Подлинный философ тот, кто, мысля одно и освобождаясь от телесного с помощью вопрошающего мышления, занимается умиранием. Это безусловная очевидность не только «Федона», но и всех платоновских диалогов, связанных с образом Сократа. Платоновский Сократ, свободный от профанной истории существования, - фигура мифической истории преодоления обыденного и множественности телесного с помощью критического мышления-восхождения к чистому бытию. Он является образцом того, каким должен быть философ в повседневности существования и как должно мыслить настоящему мыслителю, чтобы мысль достигала чистой сути самой себя. Опыт умирания философа, по тому, как мы можем узреть его из наблюдений над философским существованием Сократа, состоит в опыте освобождения от всего нефилософского в мышлении человека, того, что удаляет человека от изначальности чистых идей. Сократа не интересует физическое продление жизни в теле, его интересует только то бытие, которое в свободном от тела созерцании сможет непосредственно воспринимать абсолютную ясность Единого. А чтобы достичь этой непосредственности после физической смерти, необходимо заниматься мыслью, лучшим из человеческих дел, поскольку там, где человек служит рассеивающим внимание страстям, он не в силах достичь полноты изначальных переживаний (12, с.23-24).

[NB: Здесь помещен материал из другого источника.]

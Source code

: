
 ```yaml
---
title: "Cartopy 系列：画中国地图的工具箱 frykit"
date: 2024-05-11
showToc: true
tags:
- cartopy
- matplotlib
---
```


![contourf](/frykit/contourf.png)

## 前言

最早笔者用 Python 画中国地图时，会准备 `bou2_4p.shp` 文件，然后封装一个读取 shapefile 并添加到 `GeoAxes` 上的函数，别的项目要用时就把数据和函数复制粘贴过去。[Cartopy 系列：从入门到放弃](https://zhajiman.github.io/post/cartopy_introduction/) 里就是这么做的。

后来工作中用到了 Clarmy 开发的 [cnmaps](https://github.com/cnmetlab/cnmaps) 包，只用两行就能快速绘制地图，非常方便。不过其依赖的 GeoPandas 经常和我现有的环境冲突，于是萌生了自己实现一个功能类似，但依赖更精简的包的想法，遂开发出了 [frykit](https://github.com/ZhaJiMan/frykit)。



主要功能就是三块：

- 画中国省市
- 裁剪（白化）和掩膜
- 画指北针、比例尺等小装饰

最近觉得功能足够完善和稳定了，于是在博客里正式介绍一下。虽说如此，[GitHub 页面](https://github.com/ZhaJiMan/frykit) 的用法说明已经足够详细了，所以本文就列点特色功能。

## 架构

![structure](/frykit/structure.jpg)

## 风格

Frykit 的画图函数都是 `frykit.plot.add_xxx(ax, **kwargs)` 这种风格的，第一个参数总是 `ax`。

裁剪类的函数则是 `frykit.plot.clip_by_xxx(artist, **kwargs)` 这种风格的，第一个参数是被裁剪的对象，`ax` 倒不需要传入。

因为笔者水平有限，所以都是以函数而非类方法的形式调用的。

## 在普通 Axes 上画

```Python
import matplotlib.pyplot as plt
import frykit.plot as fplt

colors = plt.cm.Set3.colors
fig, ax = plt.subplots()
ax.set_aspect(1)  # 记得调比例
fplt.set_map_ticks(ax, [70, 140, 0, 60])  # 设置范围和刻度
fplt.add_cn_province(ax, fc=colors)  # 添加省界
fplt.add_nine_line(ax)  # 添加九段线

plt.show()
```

В «Федоне» Сократ в спокойном ожидании исполнения смертного приговора говорит о том, что любой, захваченный философией, занимается одним: умиранием и смертью. Смерть не беспокоит философа, она провоцирует мысль, чтобы выявить ее смысл. В принципе философия не озабочена темой смерти и не делает ее центральной, но все, чем бы ни увлекалась философская мысль, приводит к безупречному предстоянию перед смертью, поскольку она отделяет единственность чистой сущности человека от его телесного бытия. Философ - не тот, кто непрестанно думает о смерти, но тот, кто непрестанно вопрошает об основаниях любого

мышления и сущего. Именно такое вопрошающее мышление оказывается реальной подготовкой к смерти, поскольку оно приводит к отрешению от всего чувственного и телесного, того, чему предстоит умереть. Физическая смерть есть освобождение бессмертного органа чистого созерцания от доминанты чувственного видения. Для философа физическая смерть - благо, поскольку она освобождает душу, то бессмертное, что подобно Единому, постигаемому чистым сознанием, и делает ее самодостаточной для иного бытия, изначально свободного от телесного восприятия.

Умирание философа состоит в усилении души и ослаблении тела, однако ослабление тела здесь означает не физическое презрение к телу, а отказ от главенствующей роли тела, которое по определению устремляется к себе подобному, смертному. Философ работает не с телесным, а с сознанием, которое отрешается от всего, что связано с телесным созерцанием, и восходит к тому изначальному опыту сознания, что конституирует множественность чувственного освоения действительности. Философ отказывается зависеть от телесного не для того, чтобы избежать страданий и несчастий, которые являются следствием телесных желаний, а для того, чтобы видеть неизменность красоты в мысли. Так, философ, любящий женщину, любит прежде всего ее изначальную красоту, «гений чистой красоты», однажды увиденную им ясным взором, без беспокойства созерцая женское телесное увядание. Настоящая любовь к другому человеку есть следствие именно чистого видения (12, с.25).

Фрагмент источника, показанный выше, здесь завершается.